I have a strange coincidental relationship with the circus. I love the circus, but it has served as an odd bookend to pivotal and painful moments in my life.

The first was when I was six or seven. My mom took me and my sister to see Ringling Brothers and Barnum & Bailey Circus at Madison Square Garden. It’s so hazy that it feels like it’s one of my earliest memories. I can see the three rings and the different acts in each, but they all seem to be going on at the same time. The elephants stood center ring with the circle of death high overhead, and the trapeze with tigers below in the other, a flying cannonball act flying above all of them. It’s a jumble, but I know I enjoyed myself and smiled a lot.

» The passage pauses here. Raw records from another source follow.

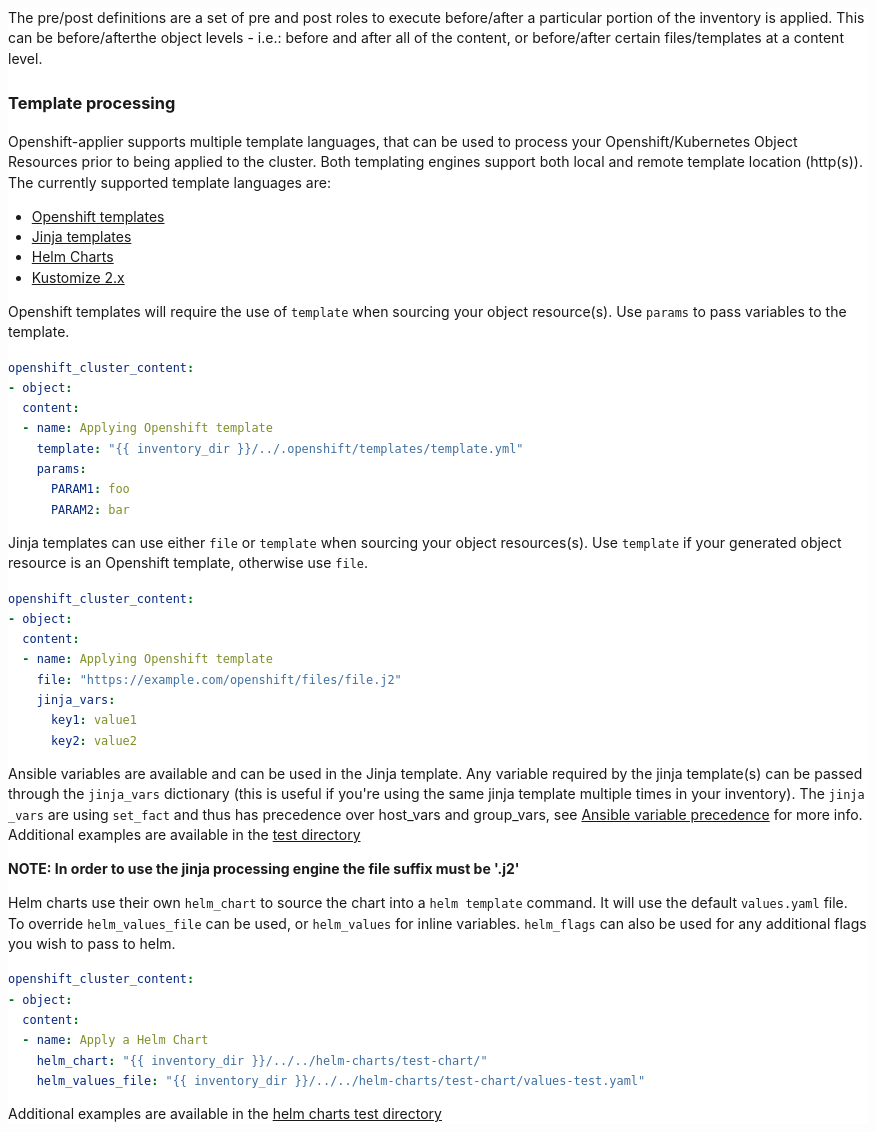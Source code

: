 The pre/post definitions are a set of pre and post roles to execute before/after a particular portion of the inventory is applied. This can be before/afterthe object levels - i.e.: before and after all of the content, or before/after certain files/templates at a content level.

### Template processing
Openshift-applier supports multiple template languages, that can be used to process your Openshift/Kubernetes Object Resources prior to being applied to the cluster.
Both templating engines support both local and remote template location (http(s)).
The currently supported template languages are:
- [Openshift templates](https://docs.openshift.com/container-platform/latest/openshift_images/using-templates.html)
- [Jinja templates](https://jinja.palletsprojects.com/)
- [Helm Charts](https://helm.sh/docs/topics/charts/)
- [Kustomize 2.x](https://kustomize.io/)

Openshift templates will require the use of `template` when sourcing your object resource(s). Use `params` to pass variables to the template.
```yaml
openshift_cluster_content:
- object:
  content:
  - name: Applying Openshift template
    template: "{{ inventory_dir }}/../.openshift/templates/template.yml"
    params:
      PARAM1: foo
      PARAM2: bar
```

Jinja templates can use either `file` or `template` when sourcing your object resources(s). Use `template` if your generated object resource is an Openshift template, otherwise use `file`.
```yaml
openshift_cluster_content:
- object:
  content:
  - name: Applying Openshift template
    file: "https://example.com/openshift/files/file.j2"
    jinja_vars:
      key1: value1
      key2: value2
```
Ansible variables are available and can be used in the Jinja template. Any variable required by the jinja template(s) can be passed through the `jinja_vars` dictionary (this is useful if you're using the same jinja template multiple times in your inventory). The `jinja_vars` are using `set_fact` and thus has precedence over host_vars and group_vars, see [Ansible variable precedence](https://docs.ansible.com/ansible/latest/user_guide/playbooks_variables.html#variable-precedence-where-should-i-put-a-variable) for more info.
Additional examples are available in the [test directory](https://github.com/redhat-cop/openshift-applier/tree/master/tests/files/jinja-templates)

**NOTE: In order to use the jinja processing engine the file suffix must be '.j2'**

Helm charts use their own `helm_chart` to source the chart into a `helm template` command. It will use the default `values.yaml` file. To override `helm_values_file` can be used, or `helm_values` for inline variables. `helm_flags` can also be used for any additional flags you wish to pass to helm.
```yaml
openshift_cluster_content:
- object:
  content:
  - name: Apply a Helm Chart
    helm_chart: "{{ inventory_dir }}/../../helm-charts/test-chart/"
    helm_values_file: "{{ inventory_dir }}/../../helm-charts/test-chart/values-test.yaml"
```    
Additional examples are available in the [helm charts test directory](https://github.com/redhat-cop/openshift-applier/tree/master/tests/files/helm-charts)
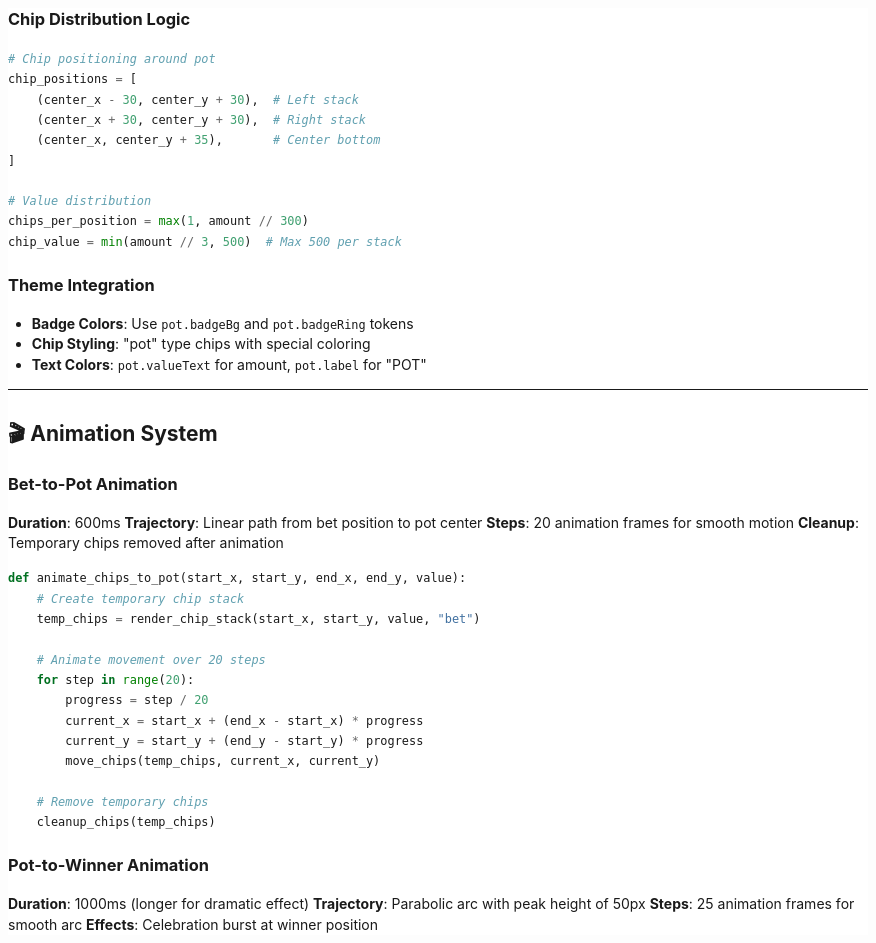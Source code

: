### **Chip Distribution Logic**
```python
# Chip positioning around pot
chip_positions = [
    (center_x - 30, center_y + 30),  # Left stack
    (center_x + 30, center_y + 30),  # Right stack  
    (center_x, center_y + 35),       # Center bottom
]

# Value distribution
chips_per_position = max(1, amount // 300)
chip_value = min(amount // 3, 500)  # Max 500 per stack
```

### **Theme Integration**
- **Badge Colors**: Use `pot.badgeBg` and `pot.badgeRing` tokens
- **Chip Styling**: "pot" type chips with special coloring
- **Text Colors**: `pot.valueText` for amount, `pot.label` for "POT"

---

## **🎬 Animation System**

### **Bet-to-Pot Animation**
**Duration**: 600ms
**Trajectory**: Linear path from bet position to pot center
**Steps**: 20 animation frames for smooth motion
**Cleanup**: Temporary chips removed after animation

```python
def animate_chips_to_pot(start_x, start_y, end_x, end_y, value):
    # Create temporary chip stack
    temp_chips = render_chip_stack(start_x, start_y, value, "bet")
    
    # Animate movement over 20 steps
    for step in range(20):
        progress = step / 20
        current_x = start_x + (end_x - start_x) * progress
        current_y = start_y + (end_y - start_y) * progress
        move_chips(temp_chips, current_x, current_y)
        
    # Remove temporary chips
    cleanup_chips(temp_chips)
```

### **Pot-to-Winner Animation**
**Duration**: 1000ms (longer for dramatic effect)
**Trajectory**: Parabolic arc with peak height of 50px
**Steps**: 25 animation frames for smooth arc
**Effects**: Celebration burst at winner position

Then we came home. Across the street from our house, I could see a large moving truck in front of our house. When we got across to the other corner, I saw two uniformed movers carrying the couch in my living room out of my house into the truck. Same pattern, same liquid stain on the back support, it was my couch for sure. We got inside the house and there were boxes being taken out of the house by the same movers. My mom explained to me that dad had to move out of the house. Later I would understand this was the beginning of their separation followed by their divorce. I didn’t comprehend it then. I really don’t remember anything specific about that day or even the weeks that followed. The only images I have of that day and weeks are the circus acts and the couch in the moving van.

Since then I’ve continued to go to the circus, but these images were only recently bookended. My daughter won a school raffle to see the Big Apple Circus at the end of April. Since I’m the parent that takes Sophia places, I was her escort to the show. Her mom, Susan, gave her $10 to buy stuff at the show. It was the first tour I’ve seen of Big Apple since the departure of the Grandma character and it was still incredible. My favorite was Zhang Fan on the slack rope and Sophia loved Elayne Kramer the contortionist. It was a good time for all involved.

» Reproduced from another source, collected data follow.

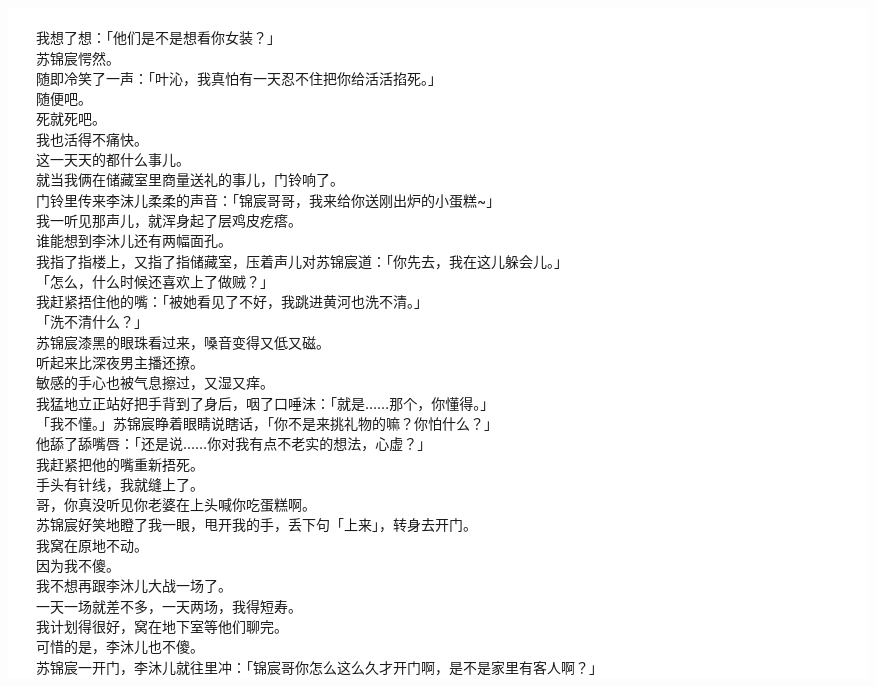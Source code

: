 <br>   
&emsp;&emsp;我想了想：「他们是不是想看你女装？」  
<br>   
&emsp;&emsp;苏锦宸愕然。  
<br>   
&emsp;&emsp;随即冷笑了一声：「叶沁，我真怕有一天忍不住把你给活活掐死。」  
<br>   
&emsp;&emsp;随便吧。  
<br>   
&emsp;&emsp;死就死吧。  
<br>   
&emsp;&emsp;我也活得不痛快。  
<br>   
&emsp;&emsp;这一天天的都什么事儿。  
<br>   
&emsp;&emsp;就当我俩在储藏室里商量送礼的事儿，门铃响了。  
<br>   
&emsp;&emsp;门铃里传来李沫儿柔柔的声音：「锦宸哥哥，我来给你送刚出炉的小蛋糕~」  
<br>   
&emsp;&emsp;我一听见那声儿，就浑身起了层鸡皮疙瘩。  
<br>   
&emsp;&emsp;谁能想到李沐儿还有两幅面孔。  
<br>   
&emsp;&emsp;我指了指楼上，又指了指储藏室，压着声儿对苏锦宸道：「你先去，我在这儿躲会儿。」  
<br>   
&emsp;&emsp;「怎么，什么时候还喜欢上了做贼？」  
<br>   
&emsp;&emsp;我赶紧捂住他的嘴：「被她看见了不好，我跳进黄河也洗不清。」  
<br>   
&emsp;&emsp;「洗不清什么？」  
<br>   
&emsp;&emsp;苏锦宸漆黑的眼珠看过来，嗓音变得又低又磁。  
<br>   
&emsp;&emsp;听起来比深夜男主播还撩。  
<br>   
&emsp;&emsp;敏感的手心也被气息擦过，又湿又痒。  
<br>   
&emsp;&emsp;我猛地立正站好把手背到了身后，咽了口唾沫：「就是……那个，你懂得。」  
<br>   
&emsp;&emsp;「我不懂。」苏锦宸睁着眼睛说瞎话，「你不是来挑礼物的嘛？你怕什么？」  
<br>   
&emsp;&emsp;他舔了舔嘴唇：「还是说……你对我有点不老实的想法，心虚？」  
<br>   
&emsp;&emsp;我赶紧把他的嘴重新捂死。  
<br>   
&emsp;&emsp;手头有针线，我就缝上了。  
<br>   
&emsp;&emsp;哥，你真没听见你老婆在上头喊你吃蛋糕啊。  
<br>   
&emsp;&emsp;苏锦宸好笑地瞪了我一眼，甩开我的手，丢下句「上来」，转身去开门。  
<br>   
&emsp;&emsp;我窝在原地不动。  
<br>   
&emsp;&emsp;因为我不傻。  
<br>   
&emsp;&emsp;我不想再跟李沐儿大战一场了。  
<br>   
&emsp;&emsp;一天一场就差不多，一天两场，我得短寿。  
<br>   
&emsp;&emsp;我计划得很好，窝在地下室等他们聊完。  
<br>   
&emsp;&emsp;可惜的是，李沐儿也不傻。  
<br>   
&emsp;&emsp;苏锦宸一开门，李沐儿就往里冲：「锦宸哥你怎么这么久才开门啊，是不是家里有客人啊？」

Then we came home. The light was on and music blaring from the computer room, so it seemed that, as usual, Susan hadn’t moved from her spot since we left a few hours earlier. At first glance into the room, it looked like she was still sitting in the backless leather seat that acted as her computer chair. Then I realized her legs were still on the seat but she was lying on her back on the floor. It didn’t register to me for a few seconds, and then it was all too real. I called 911, Sophia was screaming for her mom to get up. She kept asking if her mom was burned because her face and arms were discolored. 911 had me perform CPR until the paramedics got there to take over. The police moved Sophia into her mom’s room while the medics worked on Susan. Later they took her to the hospital where she was pronounced dead.

The last month has been kind of a blur of activities and getting used to being thrust into the role of a single parent unexpectedly. I’m not sure what Sophia will take away from these days and weeks or what she specifically will and won’t remember. I do hope she’ll still like the circus. It’s a great place to experience and be for a bit, a respite from reality if only for a while.